I read that post and cried. I was at a breaking point—tired of being “mom” without a break, tired of feeling guilty that I couldn’t be “mom” without a break, tired of feeling guilty that my guilt took up so much space in my thoughts.

But I told myself, then, that I could hold on until we reached that other side–when I’d have the support of my kids’ teachers and friends to help lessen some of the weight I was carrying. I told myself I could do hard things and there was a light at the end of this tunnel.

Thomas Barwick/Getty

Well, it looks like maybe I was wrong. Or, a bit too hopeful. There will be a light at the end of this tunnel, but we’re not as close as I thought we’d be (certainly nowhere near where New Zealand is). For the United States, there won’t be a light at the end of this tunnel, an other side, for a while. We are going to be in a COVID-19 world for a while.

Which means, I’m facing many, many more months of solo parenting—and the weight is already almost unbearable. And it means my kids are getting less than the best version of me. And as the long hot days of summer roll in, as I think about how I’m going to get my work done and also play the role of camp counselor to get them off their screens and active outdoors, I already feel defeated. I can’t. I simply can’t.

When the governor of my state announced camps would open, my first instinct was to breathe a sigh of relief.
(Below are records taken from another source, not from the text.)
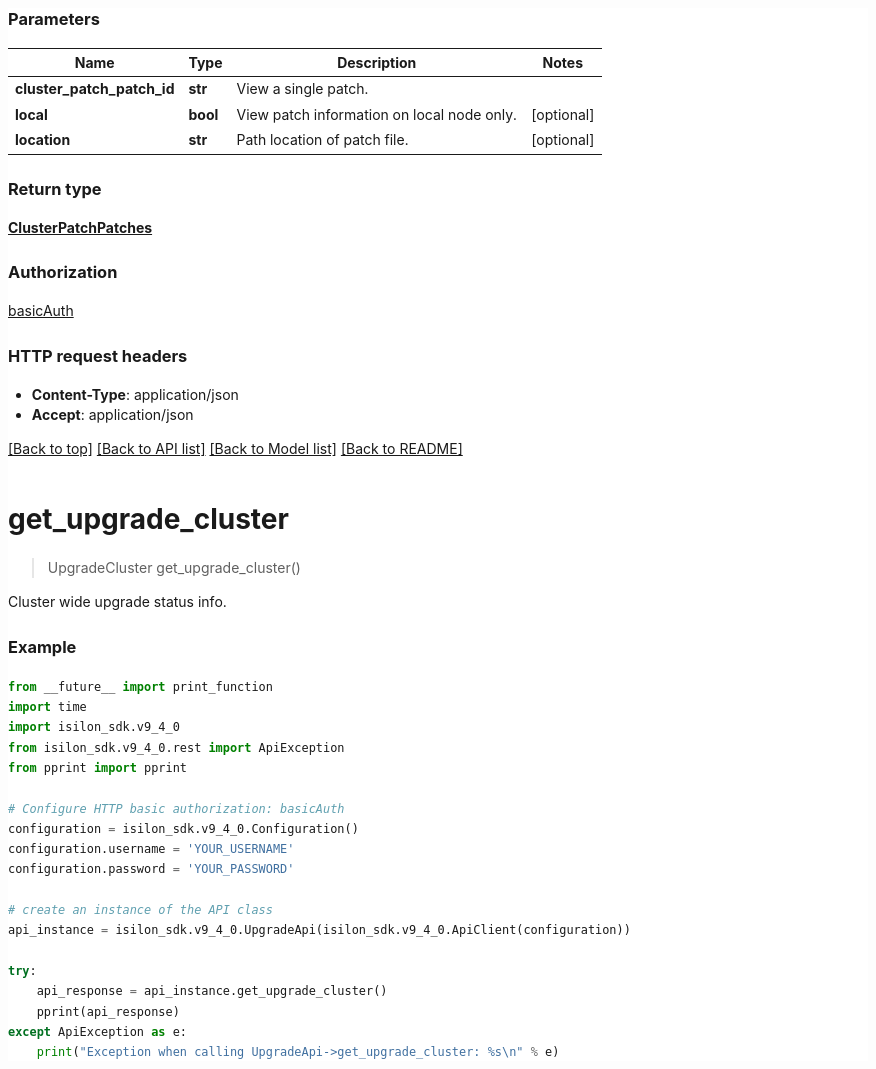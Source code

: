 ### Parameters

Name | Type | Description  | Notes
------------- | ------------- | ------------- | -------------
 **cluster_patch_patch_id** | **str**| View a single patch. | 
 **local** | **bool**| View patch information on local node only. | [optional] 
 **location** | **str**| Path location of patch file. | [optional] 

### Return type

[**ClusterPatchPatches**](ClusterPatchPatches.md)

### Authorization

[basicAuth](../README.md#basicAuth)

### HTTP request headers

 - **Content-Type**: application/json
 - **Accept**: application/json

[[Back to top]](#) [[Back to API list]](../README.md#documentation-for-api-endpoints) [[Back to Model list]](../README.md#documentation-for-models) [[Back to README]](../README.md)

# **get_upgrade_cluster**
> UpgradeCluster get_upgrade_cluster()



Cluster wide upgrade status info.

### Example
```python
from __future__ import print_function
import time
import isilon_sdk.v9_4_0
from isilon_sdk.v9_4_0.rest import ApiException
from pprint import pprint

# Configure HTTP basic authorization: basicAuth
configuration = isilon_sdk.v9_4_0.Configuration()
configuration.username = 'YOUR_USERNAME'
configuration.password = 'YOUR_PASSWORD'

# create an instance of the API class
api_instance = isilon_sdk.v9_4_0.UpgradeApi(isilon_sdk.v9_4_0.ApiClient(configuration))

try:
    api_response = api_instance.get_upgrade_cluster()
    pprint(api_response)
except ApiException as e:
    print("Exception when calling UpgradeApi->get_upgrade_cluster: %s\n" % e)
```
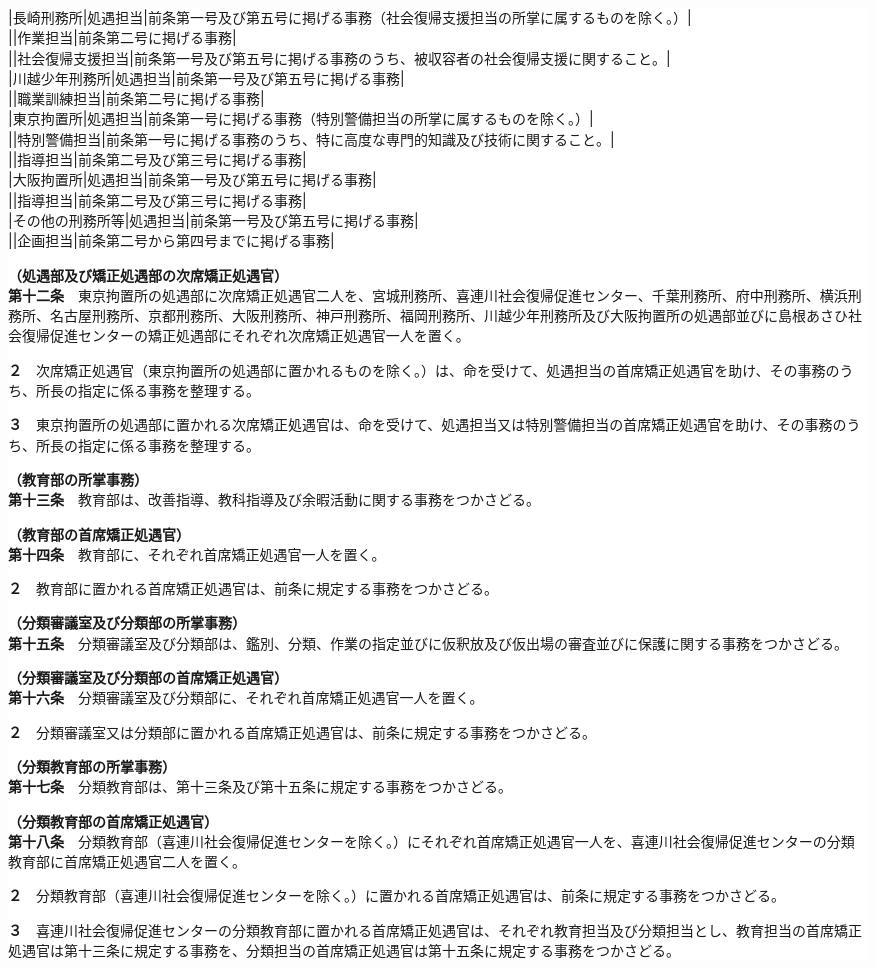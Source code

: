 |長崎刑務所|処遇担当|前条第一号及び第五号に掲げる事務（社会復帰支援担当の所掌に属するものを除く。）|  
||作業担当|前条第二号に掲げる事務|  
||社会復帰支援担当|前条第一号及び第五号に掲げる事務のうち、被収容者の社会復帰支援に関すること。|  
|川越少年刑務所|処遇担当|前条第一号及び第五号に掲げる事務|  
||職業訓練担当|前条第二号に掲げる事務|  
|東京拘置所|処遇担当|前条第一号に掲げる事務（特別警備担当の所掌に属するものを除く。）|  
||特別警備担当|前条第一号に掲げる事務のうち、特に高度な専門的知識及び技術に関すること。|  
||指導担当|前条第二号及び第三号に掲げる事務|  
|大阪拘置所|処遇担当|前条第一号及び第五号に掲げる事務|  
||指導担当|前条第二号及び第三号に掲げる事務|  
|その他の刑務所等|処遇担当|前条第一号及び第五号に掲げる事務|  
||企画担当|前条第二号から第四号までに掲げる事務|  
  
  
**（処遇部及び矯正処遇部の次席矯正処遇官）**  
**第十二条**　東京拘置所の処遇部に次席矯正処遇官二人を、宮城刑務所、喜連川社会復帰促進センター、千葉刑務所、府中刑務所、横浜刑務所、名古屋刑務所、京都刑務所、大阪刑務所、神戸刑務所、福岡刑務所、川越少年刑務所及び大阪拘置所の処遇部並びに島根あさひ社会復帰促進センターの矯正処遇部にそれぞれ次席矯正処遇官一人を置く。  
  
**２**　次席矯正処遇官（東京拘置所の処遇部に置かれるものを除く。）は、命を受けて、処遇担当の首席矯正処遇官を助け、その事務のうち、所長の指定に係る事務を整理する。  
  
**３**　東京拘置所の処遇部に置かれる次席矯正処遇官は、命を受けて、処遇担当又は特別警備担当の首席矯正処遇官を助け、その事務のうち、所長の指定に係る事務を整理する。  
  
**（教育部の所掌事務）**  
**第十三条**　教育部は、改善指導、教科指導及び余暇活動に関する事務をつかさどる。  
  
**（教育部の首席矯正処遇官）**  
**第十四条**　教育部に、それぞれ首席矯正処遇官一人を置く。  
  
**２**　教育部に置かれる首席矯正処遇官は、前条に規定する事務をつかさどる。  
  
**（分類審議室及び分類部の所掌事務）**  
**第十五条**　分類審議室及び分類部は、鑑別、分類、作業の指定並びに仮釈放及び仮出場の審査並びに保護に関する事務をつかさどる。  
  
**（分類審議室及び分類部の首席矯正処遇官）**  
**第十六条**　分類審議室及び分類部に、それぞれ首席矯正処遇官一人を置く。  
  
**２**　分類審議室又は分類部に置かれる首席矯正処遇官は、前条に規定する事務をつかさどる。  
  
**（分類教育部の所掌事務）**  
**第十七条**　分類教育部は、第十三条及び第十五条に規定する事務をつかさどる。  
  
**（分類教育部の首席矯正処遇官）**  
**第十八条**　分類教育部（喜連川社会復帰促進センターを除く。）にそれぞれ首席矯正処遇官一人を、喜連川社会復帰促進センターの分類教育部に首席矯正処遇官二人を置く。  
  
**２**　分類教育部（喜連川社会復帰促進センターを除く。）に置かれる首席矯正処遇官は、前条に規定する事務をつかさどる。  
  
**３**　喜連川社会復帰促進センターの分類教育部に置かれる首席矯正処遇官は、それぞれ教育担当及び分類担当とし、教育担当の首席矯正処遇官は第十三条に規定する事務を、分類担当の首席矯正処遇官は第十五条に規定する事務をつかさどる。  
  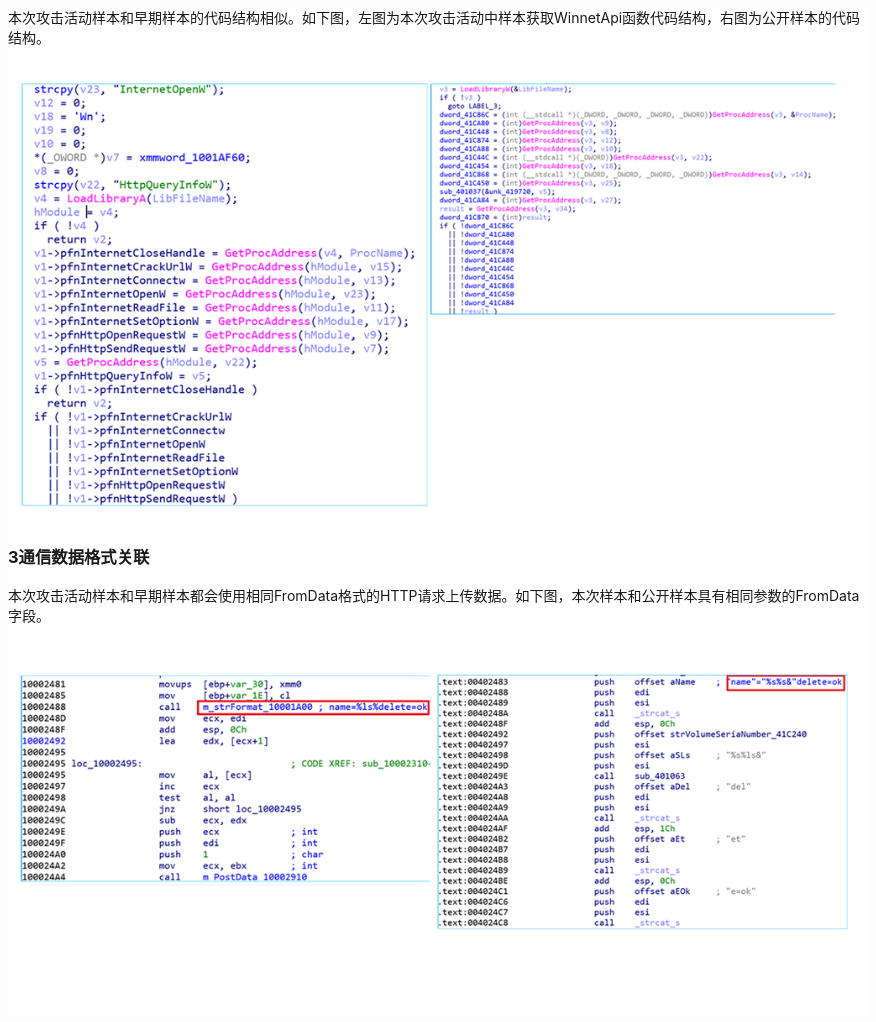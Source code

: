 本次攻击活动样本和早期样本的代码结构相似。如下图，左图为本次攻击活动中样本获取WinnetApi函数代码结构，右图为公开样本的代码结构。

![](../../../.gitbook/assets/image%20%28874%29.png)

### 3通信数据格式关联

本次攻击活动样本和早期样本都会使用相同FromData格式的HTTP请求上传数据。如下图，本次样本和公开样本具有相同参数的FromData字段。

![](../../../.gitbook/assets/image%20%28845%29.png)
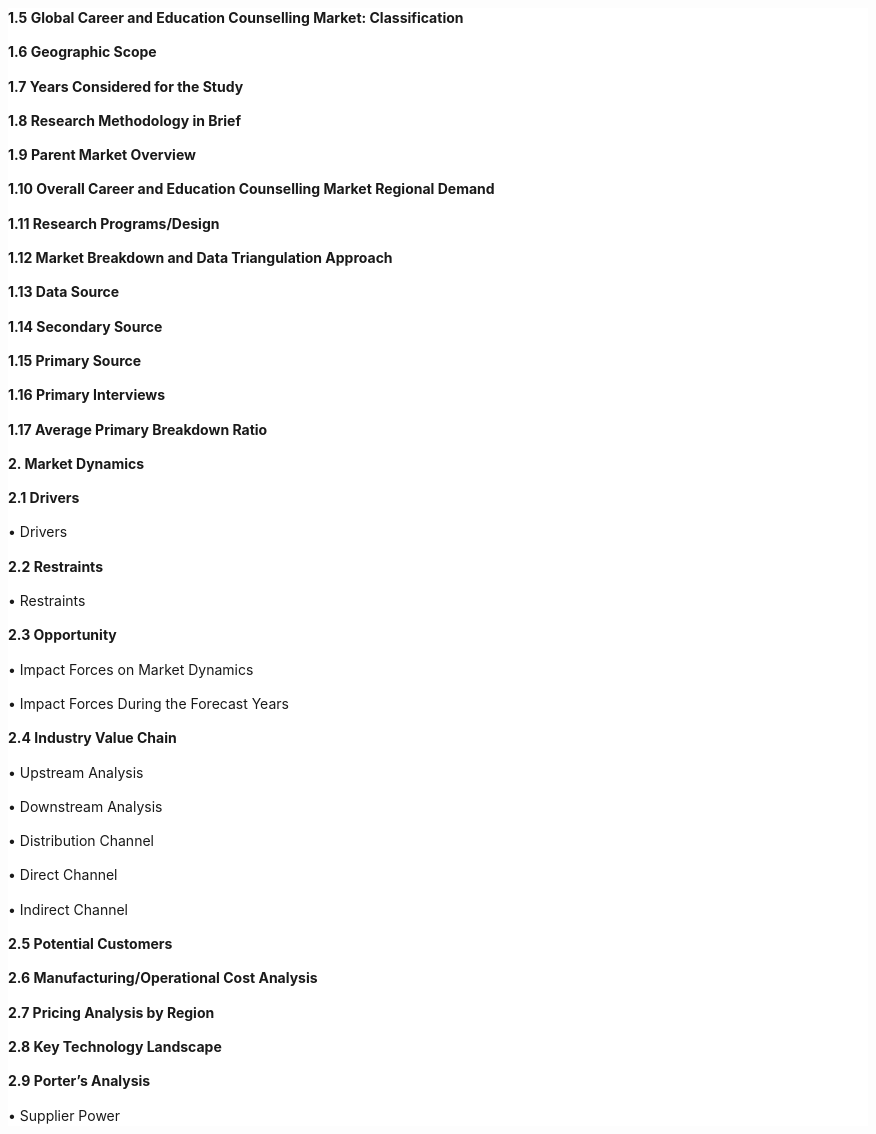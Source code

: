 <strong>1.5 Global Career and Education Counselling Market: Classification</strong>

<strong>1.6 Geographic Scope</strong>

<strong>1.7 Years Considered for the Study</strong>

<strong>1.8 Research Methodology in Brief</strong>

<strong>1.9 Parent Market Overview</strong>

<strong>1.10 Overall Career and Education Counselling Market Regional Demand</strong>

<strong>1.11 Research Programs/Design</strong>

<strong>1.12 Market Breakdown and Data Triangulation Approach</strong>

<strong>1.13 Data Source</strong>

<strong>1.14 Secondary Source</strong>

<strong>1.15 Primary Source</strong>

<strong>1.16 Primary Interviews</strong>

<strong>1.17 Average Primary Breakdown Ratio</strong>

<strong>2. Market Dynamics</strong>

<strong>2.1 Drivers</strong>

• Drivers

<strong>2.2 Restraints</strong>

• Restraints

<strong>2.3 Opportunity</strong>

• Impact Forces on Market Dynamics

• Impact Forces During the Forecast Years

<strong>2.4 Industry Value Chain</strong>

• Upstream Analysis

• Downstream Analysis

• Distribution Channel

• Direct Channel

• Indirect Channel

<strong>2.5 Potential Customers</strong>

<strong>2.6 Manufacturing/Operational Cost Analysis</strong>

<strong>2.7 Pricing Analysis by Region</strong>

<strong>2.8 Key Technology Landscape</strong>

<strong>2.9 Porter’s Analysis</strong>

• Supplier Power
Finally something that would ease some of the building pressure. A moment later, panic set in. Camps were opening — not because the virus had disappeared or because the danger had ebbed — but because we’d reached some superficial benchmark. Yes, cases in my area were down by leaps and bounds from the peak numbers in April, but the numbers weren’t zero.

Somewhere between relief and panic is an uncomfortable place to be, especially when it comes to your children. The benefits for camp were obvious: fun and freedom, socialization and a taste of normal for my kids; a much needed reset for me so I could give them a better version of me when they came home. The risks simple to understand: COVID-19 is serious and scary and, at times, unforgiving.

But the risk can, and will, be mitigated at camp. The kids will be outdoors, and that’s safer than indoors. The groups will be small and social distance maintained as much as possible. They will be encouraged to wash and sanitize their hands throughout the day. When they come home at the end of the day, they aren’t coming home to anyone high risk—there’s only me. (Which is a truth I’ve never before used as a reason to breathe easier, and the fact that I am now, speaks to how strange our lives have become in a post COVID-19 world.)

Carol Yepes/Getty

The choice would be easier if I knew a reprieve was coming in another three months. Or six. If I knew school would return to normal in January. I could hold out hope, remind myself I’ve done hard things before and I can do this, too. But the truth is, we don’t know how long this virus will be here. In the fall schools may re-open, or they may shut down as a second wave of the virus batters the United States. We just don’t know.

In some ways, sending them to day camp this summer, when cases are down, feels like planning for the worst. Because at least we will all have this break to have a little “normal” in the midst of a pandemic, if the need to lockdown arises again.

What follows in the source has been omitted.